Plain-text document sources:
* * * * * * *

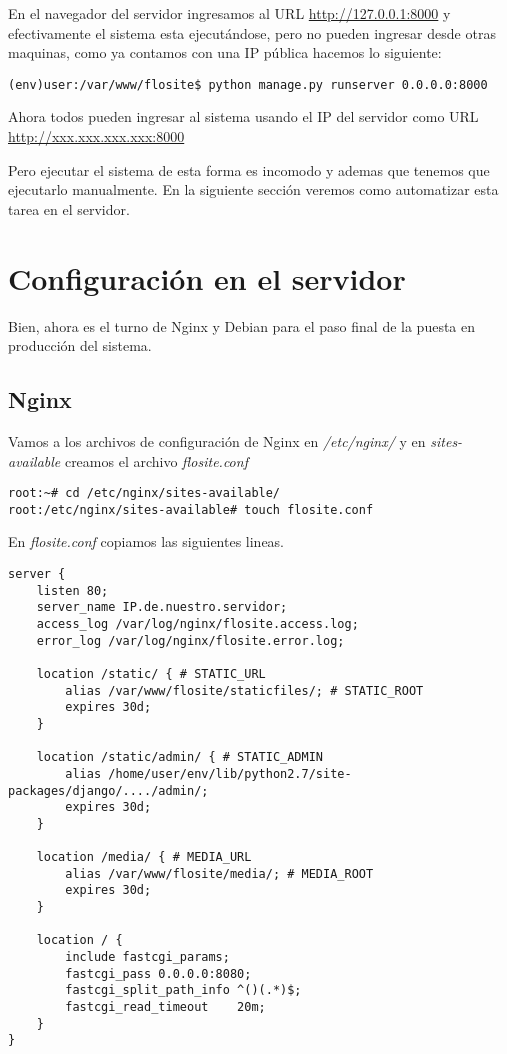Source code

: En el navegador del servidor ingresamos al URL \url{http://127.0.0.1:8000} y
efectivamente el sistema esta ejecutándose, pero no pueden ingresar desde otras
maquinas, como ya contamos con una IP pública hacemos lo siguiente:

\begin{verbatim}
(env)user:/var/www/flosite$ python manage.py runserver 0.0.0.0:8000
\end{verbatim}

Ahora todos pueden ingresar al sistema usando el IP del servidor como URL
\url{http://xxx.xxx.xxx.xxx:8000}

Pero ejecutar el sistema de esta forma es incomodo y ademas que tenemos que
ejecutarlo manualmente. En la siguiente sección veremos como automatizar esta
tarea en el servidor.

\section{Configuración en el servidor}
Bien, ahora es el turno de Nginx y Debian para el paso final de la puesta en
producción del sistema.

\subsection{Nginx}
Vamos a los archivos de configuración de Nginx en {\it /etc/nginx/} y en
{\it sites-available} creamos el archivo {\it flosite.conf}

\begin{verbatim}
root:~# cd /etc/nginx/sites-available/
root:/etc/nginx/sites-available# touch flosite.conf
\end{verbatim}

En {\it flosite.conf} copiamos las siguientes lineas.

\begin{verbatim}
server {
    listen 80;
    server_name IP.de.nuestro.servidor;
    access_log /var/log/nginx/flosite.access.log;
    error_log /var/log/nginx/flosite.error.log;

    location /static/ { # STATIC_URL
        alias /var/www/flosite/staticfiles/; # STATIC_ROOT
        expires 30d;
    }

    location /static/admin/ { # STATIC_ADMIN
        alias /home/user/env/lib/python2.7/site-packages/django/..../admin/;
        expires 30d;
    }

    location /media/ { # MEDIA_URL
        alias /var/www/flosite/media/; # MEDIA_ROOT
        expires 30d;
    }

    location / {
        include fastcgi_params;
        fastcgi_pass 0.0.0.0:8080;
        fastcgi_split_path_info ^()(.*)$;
        fastcgi_read_timeout    20m;
    }
}
\end{verbatim}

* * * * * * *

Exercise aim: Copy every line of the data where "flosite" is found.

Solution to this task:
(env)user:/var/www/flosite$ python manage.py runserver 0.0.0.0:8000
{\it sites-available} creamos el archivo {\it flosite.conf}
root:/etc/nginx/sites-available# touch flosite.conf
En {\it flosite.conf} copiamos las siguientes lineas.
    access_log /var/log/nginx/flosite.access.log;
    error_log /var/log/nginx/flosite.error.log;
        alias /var/www/flosite/staticfiles/; # STATIC_ROOT
        alias /var/www/flosite/media/; # MEDIA_ROOT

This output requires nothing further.